= Beginning of Section =

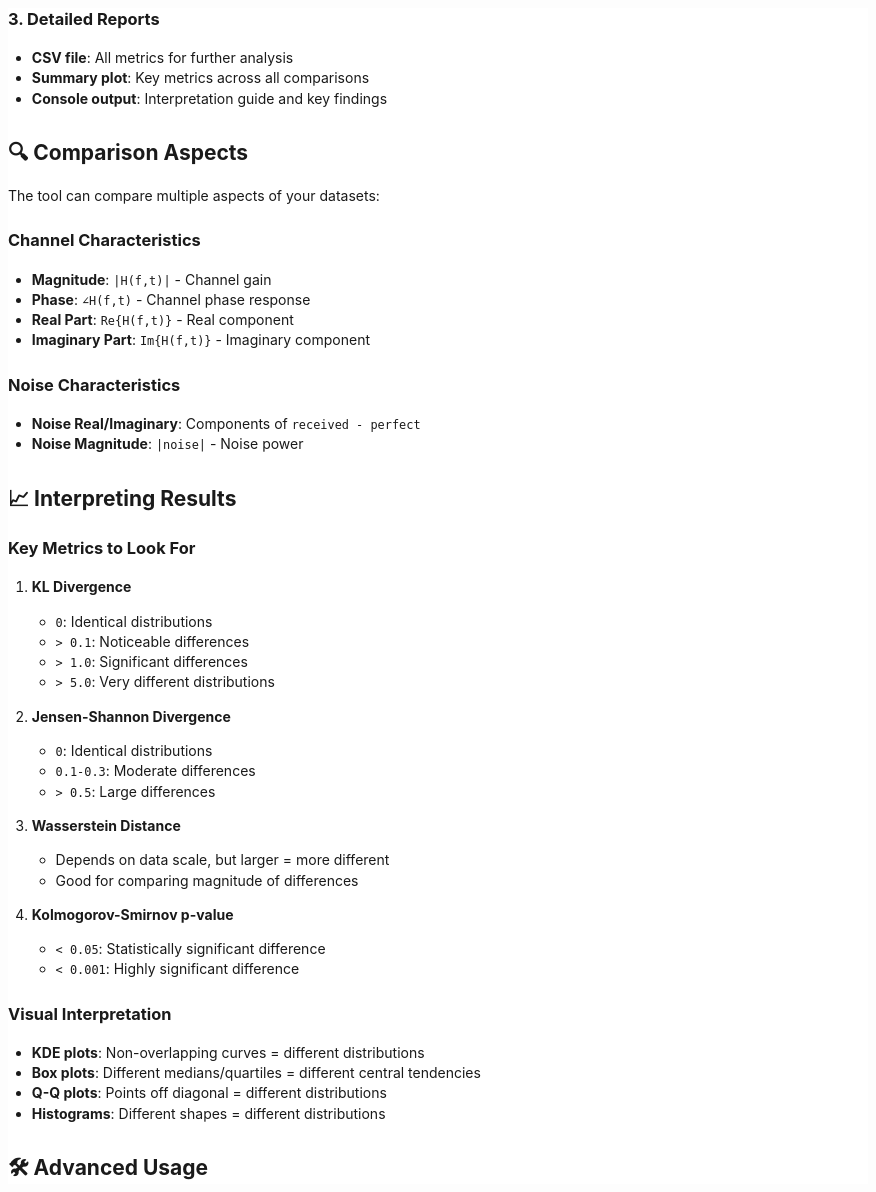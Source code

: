### 3. Detailed Reports

- **CSV file**: All metrics for further analysis
- **Summary plot**: Key metrics across all comparisons
- **Console output**: Interpretation guide and key findings

## 🔍 Comparison Aspects

The tool can compare multiple aspects of your datasets:

### Channel Characteristics
- **Magnitude**: `|H(f,t)|` - Channel gain
- **Phase**: `∠H(f,t)` - Channel phase response
- **Real Part**: `Re{H(f,t)}` - Real component
- **Imaginary Part**: `Im{H(f,t)}` - Imaginary component

### Noise Characteristics
- **Noise Real/Imaginary**: Components of `received - perfect`
- **Noise Magnitude**: `|noise|` - Noise power

## 📈 Interpreting Results

### Key Metrics to Look For

1. **KL Divergence**
   - `0`: Identical distributions
   - `> 0.1`: Noticeable differences
   - `> 1.0`: Significant differences
   - `> 5.0`: Very different distributions

2. **Jensen-Shannon Divergence**
   - `0`: Identical distributions
   - `0.1-0.3`: Moderate differences
   - `> 0.5`: Large differences

3. **Wasserstein Distance**
   - Depends on data scale, but larger = more different
   - Good for comparing magnitude of differences

4. **Kolmogorov-Smirnov p-value**
   - `< 0.05`: Statistically significant difference
   - `< 0.001`: Highly significant difference

### Visual Interpretation

- **KDE plots**: Non-overlapping curves = different distributions
- **Box plots**: Different medians/quartiles = different central tendencies
- **Q-Q plots**: Points off diagonal = different distributions
- **Histograms**: Different shapes = different distributions

## 🛠 Advanced Usage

= End of Section =

• _Your task_:
Give back exactly the lines above starting at the line where "- Depends on" appears and ending at the line where "- **KDE plots**: Non-overlapping" appears, both included, with no other lines.

• _Output below_:
   - Depends on data scale, but larger = more different
   - Good for comparing magnitude of differences

4. **Kolmogorov-Smirnov p-value**
   - `< 0.05`: Statistically significant difference
   - `< 0.001`: Highly significant difference

### Visual Interpretation

- **KDE plots**: Non-overlapping curves = different distributions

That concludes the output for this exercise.